Brief: Every line from the one containing "Ortiz, Gus |" to the one containing "Henricks, J.T. |" in the records below, both included, must be set down exactly, and no other line.

Data to use:

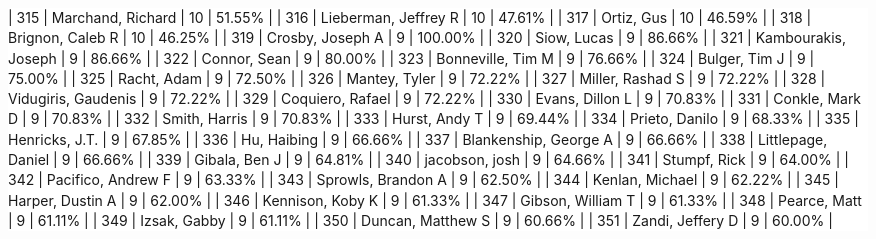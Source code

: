|  315  | Marchand, Richard |  10 |  51.55% |
|  316  | Lieberman, Jeffrey R |  10 |  47.61% |
|  317  | Ortiz, Gus |  10 |  46.59% |
|  318  | Brignon, Caleb R |  10 |  46.25% |
|  319  | Crosby, Joseph A |  9 | 100.00% |
|  320  | Siow, Lucas |  9 |  86.66% |
|  321  | Kambourakis, Joseph |  9 |  86.66% |
|  322  | Connor, Sean |  9 |  80.00% |
|  323  | Bonneville, Tim M |  9 |  76.66% |
|  324  | Bulger, Tim J |  9 |  75.00% |
|  325  | Racht, Adam |  9 |  72.50% |
|  326  | Mantey, Tyler |  9 |  72.22% |
|  327  | Miller, Rashad S |  9 |  72.22% |
|  328  | Vidugiris, Gaudenis |  9 |  72.22% |
|  329  | Coquiero, Rafael |  9 |  72.22% |
|  330  | Evans, Dillon L |  9 |  70.83% |
|  331  | Conkle, Mark D |  9 |  70.83% |
|  332  | Smith, Harris |  9 |  70.83% |
|  333  | Hurst, Andy T |  9 |  69.44% |
|  334  | Prieto, Danilo |  9 |  68.33% |
|  335  | Henricks, J.T. |  9 |  67.85% |
|  336  | Hu, Haibing |  9 |  66.66% |
|  337  | Blankenship, George A |  9 |  66.66% |
|  338  | Littlepage, Daniel |  9 |  66.66% |
|  339  | Gibala, Ben J |  9 |  64.81% |
|  340  | jacobson, josh |  9 |  64.66% |
|  341  | Stumpf, Rick |  9 |  64.00% |
|  342  | Pacifico, Andrew F |  9 |  63.33% |
|  343  | Sprowls, Brandon A |  9 |  62.50% |
|  344  | Kenlan, Michael |  9 |  62.22% |
|  345  | Harper, Dustin A |  9 |  62.00% |
|  346  | Kennison, Koby K |  9 |  61.33% |
|  347  | Gibson, William T |  9 |  61.33% |
|  348  | Pearce, Matt |  9 |  61.11% |
|  349  | Izsak, Gabby |  9 |  61.11% |
|  350  | Duncan, Matthew S |  9 |  60.66% |
|  351  | Zandi, Jeffery D |  9 |  60.00% |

Task result:
|  317  | Ortiz, Gus |  10 |  46.59% |
|  318  | Brignon, Caleb R |  10 |  46.25% |
|  319  | Crosby, Joseph A |  9 | 100.00% |
|  320  | Siow, Lucas |  9 |  86.66% |
|  321  | Kambourakis, Joseph |  9 |  86.66% |
|  322  | Connor, Sean |  9 |  80.00% |
|  323  | Bonneville, Tim M |  9 |  76.66% |
|  324  | Bulger, Tim J |  9 |  75.00% |
|  325  | Racht, Adam |  9 |  72.50% |
|  326  | Mantey, Tyler |  9 |  72.22% |
|  327  | Miller, Rashad S |  9 |  72.22% |
|  328  | Vidugiris, Gaudenis |  9 |  72.22% |
|  329  | Coquiero, Rafael |  9 |  72.22% |
|  330  | Evans, Dillon L |  9 |  70.83% |
|  331  | Conkle, Mark D |  9 |  70.83% |
|  332  | Smith, Harris |  9 |  70.83% |
|  333  | Hurst, Andy T |  9 |  69.44% |
|  334  | Prieto, Danilo |  9 |  68.33% |
|  335  | Henricks, J.T. |  9 |  67.85% |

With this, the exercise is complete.